Sometimes this is the case in Rain World, the industrial wasteland survival game where your adorable and pristine slugcat scrambles through an intolerably cruel ecosystem. However, my demise is usually a modest case of this natural order’s overwhelming savagery. This wasn’t a surprise, as I’d read the headlines and a few of the rundowns of Rain World’s unforgiving, post-anthropocene terrain. It’s a striking game that lulls the player into a lush and winding adventure of pipes and platforms, only to brutalize you with a pure scramble for survival.

After the initial release, Videocult was benevolent enough to add some alternate difficulty options, but I was brazen enough to believe that my years of videogame training had prepared me for a standard, moderately challenging experience. I knew it was tough, but I presumed it was surmountable. And technically, I suppose that it is – at the medium “White Slugcat: The Survivor” difficulty one can ferret their way through this vast labyrinth with grit, tenacity and luck. That last element is the most mercurial one though; you are posted up at a steep disadvantage, with a dripping clock, inconsistent resources and functionally invincible and often invisible predators. Rain World is not fair, it doesn’t pretend to be and, no matter how good you are, this game is constructed to destroy you nearly all of the time.

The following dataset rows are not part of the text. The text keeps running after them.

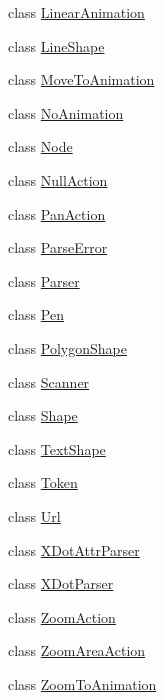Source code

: \begin{DoxyCompactItemize}
class \hyperlink{classsmacc__viewer_1_1xdot_1_1xdot__qt_1_1LinearAnimation}{Linear\+Animation}
\item 
class \hyperlink{classsmacc__viewer_1_1xdot_1_1xdot__qt_1_1LineShape}{Line\+Shape}
\item 
class \hyperlink{classsmacc__viewer_1_1xdot_1_1xdot__qt_1_1MoveToAnimation}{Move\+To\+Animation}
\item 
class \hyperlink{classsmacc__viewer_1_1xdot_1_1xdot__qt_1_1NoAnimation}{No\+Animation}
\item 
class \hyperlink{classsmacc__viewer_1_1xdot_1_1xdot__qt_1_1Node}{Node}
\item 
class \hyperlink{classsmacc__viewer_1_1xdot_1_1xdot__qt_1_1NullAction}{Null\+Action}
\item 
class \hyperlink{classsmacc__viewer_1_1xdot_1_1xdot__qt_1_1PanAction}{Pan\+Action}
\item 
class \hyperlink{classsmacc__viewer_1_1xdot_1_1xdot__qt_1_1ParseError}{Parse\+Error}
\item 
class \hyperlink{classsmacc__viewer_1_1xdot_1_1xdot__qt_1_1Parser}{Parser}
\item 
class \hyperlink{classsmacc__viewer_1_1xdot_1_1xdot__qt_1_1Pen}{Pen}
\item 
class \hyperlink{classsmacc__viewer_1_1xdot_1_1xdot__qt_1_1PolygonShape}{Polygon\+Shape}
\item 
class \hyperlink{classsmacc__viewer_1_1xdot_1_1xdot__qt_1_1Scanner}{Scanner}
\item 
class \hyperlink{classsmacc__viewer_1_1xdot_1_1xdot__qt_1_1Shape}{Shape}
\item 
class \hyperlink{classsmacc__viewer_1_1xdot_1_1xdot__qt_1_1TextShape}{Text\+Shape}
\item 
class \hyperlink{classsmacc__viewer_1_1xdot_1_1xdot__qt_1_1Token}{Token}
\item 
class \hyperlink{classsmacc__viewer_1_1xdot_1_1xdot__qt_1_1Url}{Url}
\item 
class \hyperlink{classsmacc__viewer_1_1xdot_1_1xdot__qt_1_1XDotAttrParser}{X\+Dot\+Attr\+Parser}
\item 
class \hyperlink{classsmacc__viewer_1_1xdot_1_1xdot__qt_1_1XDotParser}{X\+Dot\+Parser}
\item 
class \hyperlink{classsmacc__viewer_1_1xdot_1_1xdot__qt_1_1ZoomAction}{Zoom\+Action}
\item 
class \hyperlink{classsmacc__viewer_1_1xdot_1_1xdot__qt_1_1ZoomAreaAction}{Zoom\+Area\+Action}
\item 
class \hyperlink{classsmacc__viewer_1_1xdot_1_1xdot__qt_1_1ZoomToAnimation}{Zoom\+To\+Animation}
\end{DoxyCompactItemize}
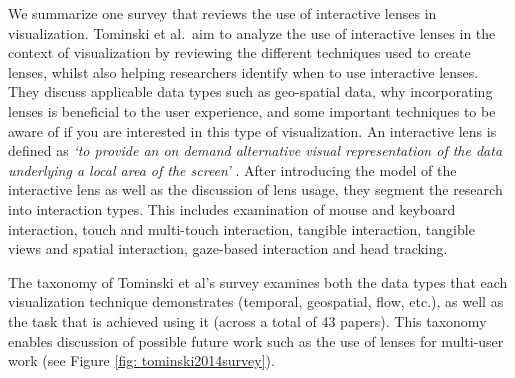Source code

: We summarize one survey that reviews the use of interactive lenses in visualization.
Tominski et al.\ aim to analyze the use of interactive lenses in the context of visualization by reviewing the different techniques used to create lenses, whilst also helping researchers identify when to use interactive lenses. They discuss applicable data types such as geo-spatial data, why incorporating lenses is beneficial to the user experience, and some important techniques to be aware of if you are interested in this type of visualization. An interactive lens is defined as \textit{`to provide an on
demand alternative visual representation of the data underlying a local area of the screen'} \cite{tominski2014survey}.
After introducing the model of the interactive lens as well as the discussion of lens usage, they segment the research into interaction types. This includes examination of mouse and keyboard interaction, touch and multi-touch interaction, tangible interaction, tangible views and spatial interaction, gaze-based interaction and head tracking. \cite{tominski2014survey}

The taxonomy of Tominski et al's survey examines both the data types that each visualization technique demonstrates (temporal, geospatial, flow, etc.), as well as the task that is achieved using it (across a total of 43 papers). This taxonomy enables discussion of possible future work such as the use of lenses for multi-user work (see Figure \ref{fig: tominski2014survey}).

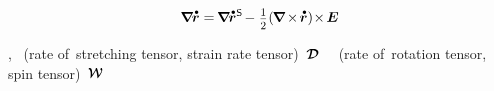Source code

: \nopagebreak\vspace{-0.1em}\begin{equation*}
\boldnabla \hspace{-0.16ex} \mathdotabove{\currentlocationvector}
= \hspace{-0.2ex} \boldnabla \hspace{-0.16ex} \mathdotabove{\currentlocationvector}^{\mathsf{S}} \hspace{-0.25ex}
- \hspace{.1ex} \smalldisplaystyleonehalf \hspace{-0.33ex} \left( \hspace{-0.2ex} \boldnabla \hspace{-0.15ex}\times\hspace{-0.25ex} \mathdotabove{\currentlocationvector} \right) \hspace{-0.4ex} \times \hspace{-0.2ex} \UnitDyad
\end{equation*}

\vspace{-0.1em}\noindent
{},  ~(rate of~stretching tensor, strain rate tensor)~${\rateofdeformationtensor}$ ~~(rate of~rotation tensor, spin tensor)~${\vorticitytensor}$

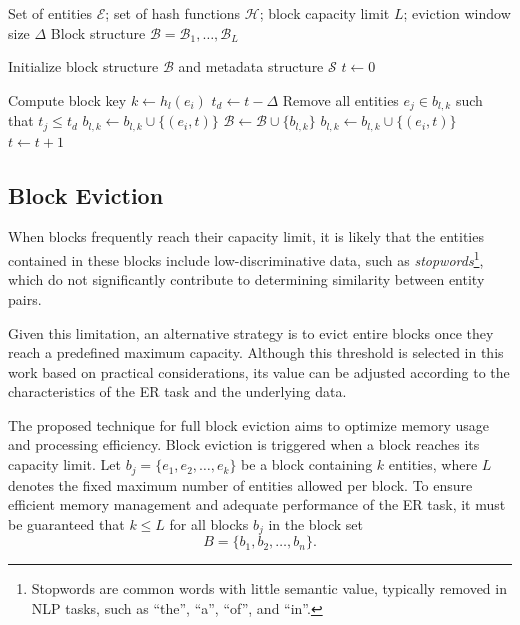 \documentclass{ieeeaccess}
\begin{document}
\begin{algorithm}[H]
\caption{Time-aware entity eviction}
\label{alg:blocking_array_simplified}
\begin{algorithmic}[1]

\Require Set of entities $\mathcal{E}$; set of hash functions $\mathcal{H}$; block capacity limit $L$; eviction window size $\Delta$
\Ensure Block structure $\mathcal{B} = {\mathcal{B}_1, \dots, \mathcal{B}_L}$

\State Initialize block structure $\mathcal{B}$ and metadata structure $\mathcal{S}$ 
\State $t \gets 0$ 

\State Compute block key $k \gets h_l(e_i)$
            \State $t_d \gets t - \Delta$ 
            \State Remove all entities $e_j \in b_{l,k}$ such that $t_j \leq t_d$
        \EndIf
        \State $b_{l,k} \gets b_{l,k} \cup \{(e_i,t)\}$
    \Else
        \State $\mathcal{B} \gets \mathcal{B} \cup \{b_{l,k}\}$
        \State $b_{l,k} \gets b_{l,k} \cup \{(e_i,t)\}$
    \EndIf
\EndFor
\State $t \gets t + 1$
\EndFor
\end{algorithmic}
\end{algorithm}

\subsection{Block Eviction} \label{subsec:descarte-blocos}

When blocks frequently reach their capacity limit, it is likely that the entities contained in these blocks include low-discriminative data, such as \textit{stopwords}\footnote{Stopwords are common words with little semantic value, typically removed in NLP tasks, such as ``the'', ``a'', ``of'', and ``in''.}, which do not significantly contribute to determining similarity between entity pairs.

Given this limitation, an alternative strategy is to evict entire blocks once they reach a predefined maximum capacity. Although this threshold is selected in this work based on practical considerations, its value can be adjusted according to the characteristics of the ER task and the underlying data.

The proposed technique for full block eviction aims to optimize memory usage and processing efficiency. Block eviction is triggered when a block reaches its capacity limit. Let \( b_j = \{ e_1, e_2, \dots, e_k \} \) be a block containing \( k \) entities, where \( L \) denotes the fixed maximum number of entities allowed per block. To ensure efficient memory management and adequate performance of the ER task, it must be guaranteed that \( k \leq L \) for all blocks \( b_j \) in the block set \[B = \{ b_1, b_2, \dots, b_n \}.\]
\end{document}
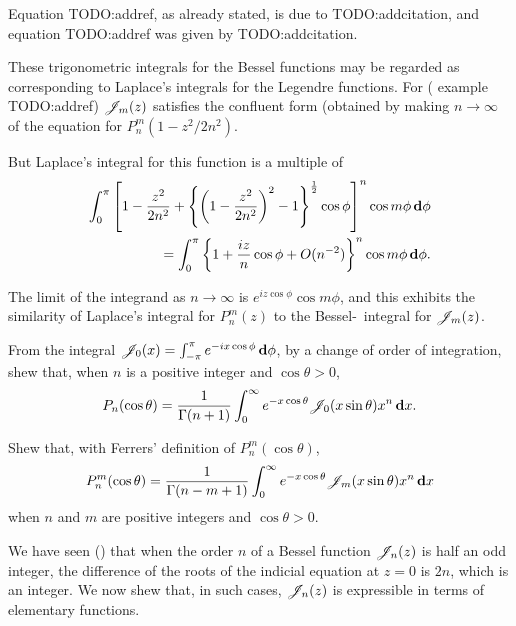 %
%
Equation TODO:addref, as already stated, is due to TODO:addcitation,
and equation TODO:addref was given by TODO:addcitation.

These trigonometric integrals for the Bessel functions may be regarded
as corresponding to Laplace's integrals for the Legendre functions.
For ( example TODO:addref)
$\mathscr{J}_{m}(z)$ satisfies the confluent form (obtained by making
$n \rightarrow \infty$ of the equation for
$P_{n}^{m}(1-z^{2}/2n^{2})$.

But Laplace's integral for this function is a multiple of
\begin{align*}
\int_{0}^{\pi}
\left[ 
  1
  -
  \frac{z^{2}}{2n^{2}}
  +
  \left\{ 
    \left( 
      1 - \frac{z^{2}}{2n^{2}}
     \right)^{2}
    -
    1
   \right\}^{\frac{1}{2}}
  \cos \phi
 \right]^{n} \cos m\phi \, \mathbf{d} \phi
\\
=
\int_{0}^{\pi}
\left\{ 
  1
  + \frac{iz}{n} \cos\phi
  + O(n^{-2})
 \right\}^{n}
\cos m\phi \, \mathbf{d} \phi.
\end{align*}

The limit of the integrand as $n \rightarrow \infty$ is
$e^{iz\cos\phi}\cos m\phi$, and this exhibits the similarity of
Laplace's integral for $P_{n}^{m}(z)$ to the Bessel-\Schlafli\ integral for
$\mathscr{J}_{m}(z)$.
\begin{wandwexample}
  From the integral
  $\mathscr{J}_{0}(x) = \int_{-\pi}^{\pi} e^{-ix\cos\phi}\, \mathbf{d}\phi$, by a
  change of order of integration, shew that, when $n$ is a positive
  integer and $\cos\theta > 0$,
  $$
  P_{n}(\cos\theta)
  =
  \frac{1}{\Gamma(n+1)}
  \int_{0}^{\infty}
  e^{-x\cos\theta}
  \mathscr{J}_{0}(x\sin\theta)
  x^{n}
  \, \mathbf{d} x.
  $$
\end{wandwexample}
\begin{wandwexample}
  Shew that, with Ferrers' definition of $P_{n}^{m}(\cos\theta)$,
  $$
  P_{n}^{m}(\cos\theta)
  =
  \frac{1}{\Gamma(n-m+1)}
  \int_{0}^{\infty}
  e^{-x\cos\theta}
  \mathscr{J}_{m}(x\sin\theta)
  x^{n}
  \, \mathbf{d} x
  $$
  when $n$ and $m$ are positive integers and
  $\cos\theta > 0$.
\end{wandwexample}
We have seen () that when the order $n$ of a
Bessel function $\mathscr{J}_{n}(z)$ is half an odd integer, the difference of the
roots of the indicial equation at $z=0$ is $2n$, which is an integer.
We now shew that, in such cases, $\mathscr{J}_{n}(z)$ is expressible in terms of
elementary functions.

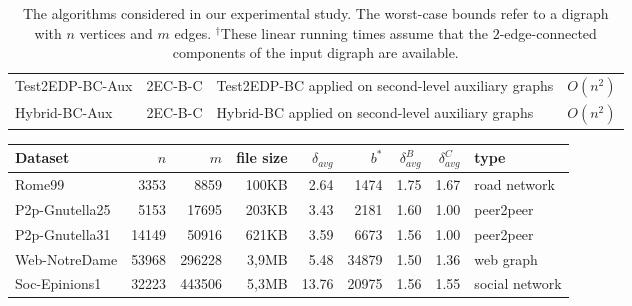\documentclass[11pt]{article}
\begin{document}
\begin{table}[!ht]
\begin{adjustbox}{width=\textwidth,totalheight=\textheight,keepaspectratio}
\begin{small}
\begin{tabu}[t]{p{2.78cm}p{1.32cm}p{8.2cm}p{1.50cm}}
   \textsf{Test2EDP-BC-Aux}             & \textsf{2EC-B-C} & \textsf{Test2EDP-BC} applied on second-level auxiliary graphs & $O(n^2)$ \\
   \textsf{Hybrid-BC-Aux}                   & \textsf{2EC-B-C} & \textsf{Hybrid-BC} applied on second-level auxiliary graphs & $O(n^2)$ \\
  \hline
  \end{tabu}
\end{small}
\end{adjustbox}
\caption{The algorithms considered in our experimental study. The
worst-case bounds refer to a digraph with $n$ vertices and $m$
edges. $^{\dag}$These linear running times assume that the $2$-edge-connected components of the input digraph are available.}
\label{tab:algorithms}
\end{table}
\begin{table}[!ht]
\setlength{\tabcolsep}{4.5pt}
\begin{adjustbox}{width=\textwidth,totalheight=\textheight,keepaspectratio}
\begin{small}
\begin{tabular}{l|rrrrrrr|l}
\hline
Dataset & $n$ & $m$ & file size & $\delta_{avg}$  & $b^{\ast}$ & $\delta_{avg}^{\mathit{B}}$ & $\delta_{avg}^{\mathit{C}}$ &  type  \\
\hline
Rome99           & 3353       & 8859       & 100KB              & 2.64                    & 1474                    & 1.75                              & 1.67                                                  & road network                      \\
P2p-Gnutella25   & 5153       & 17695      & 203KB              & 3.43                    & 2181                    & 1.60                              & 1.00                                                  & peer2peer                         \\
P2p-Gnutella31   & 14149      & 50916      & 621KB              & 3.59                    & 6673                    & 1.56                              & 1.00                                                  & peer2peer                         \\
Web-NotreDame    & 53968      & 296228     & 3,9MB              & 5.48                    & 34879                   & 1.50                              & 1.36                                                  & web graph                         \\
Soc-Epinions1    & 32223      & 443506     & 5,3MB              & 13.76                   & 20975                   & 1.56                              & 1.55                                                  & social network                    \\

\end{tabular}
\end{small}
\end{adjustbox}
\end{table}
\end{document}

This bone-bruising difficulty is primarily achieved through randomness. Perhaps I’m staking a bold claim here, chapped with boils because I couldn’t simply amble my way through these latticed alleyways with a spring in my paw and a song in my sluggy heart. But where most of the cripplingly difficult platformers of the 8- and 16-bit eras taught you their particular dances, Rain World wants you to learn some improv. To do so, enemies are also randomly redistributed after each death. There are patterns, but not easily predictable from run to run. Between this, and the fact that certain barriers require you to survive for at least an entire cycle or more to traverse to a new zone, the difficulty of Rain World equates to dying until you hit a particular alignment of stars.

No matter how good you are, you can’t dodge one of the enormous pecking condors, and they almost always swoop down on you without warning. You will pass through sections so often as to establish a rhythm, but a random and perfectly camouflaged komodo lizard will slurp you up before you know it. You can try to be methodical, but if the zone is new to you, this means you will very likely be obliterated down to the soppy molecule by the titular torrential rain before finding shelter.

Your survival doesn’t depend on just a perfectly executed series of maneuvers – the game has to be in your favor that trip as well. The descending winged bastards are buggering off elsewhere, the dragons up in each other’s nethers before sniffing you out and you’ve cyclically inched upwards enough times that you know the path. It’s a matter of maintaining sanity and controller integrity until the right combination of enemy and food disbursement allows you to slip forward, hopefully without you drowning yourself by twitching a jump with the physically resonant but writhing controls. Thus is the myth of difficulty established.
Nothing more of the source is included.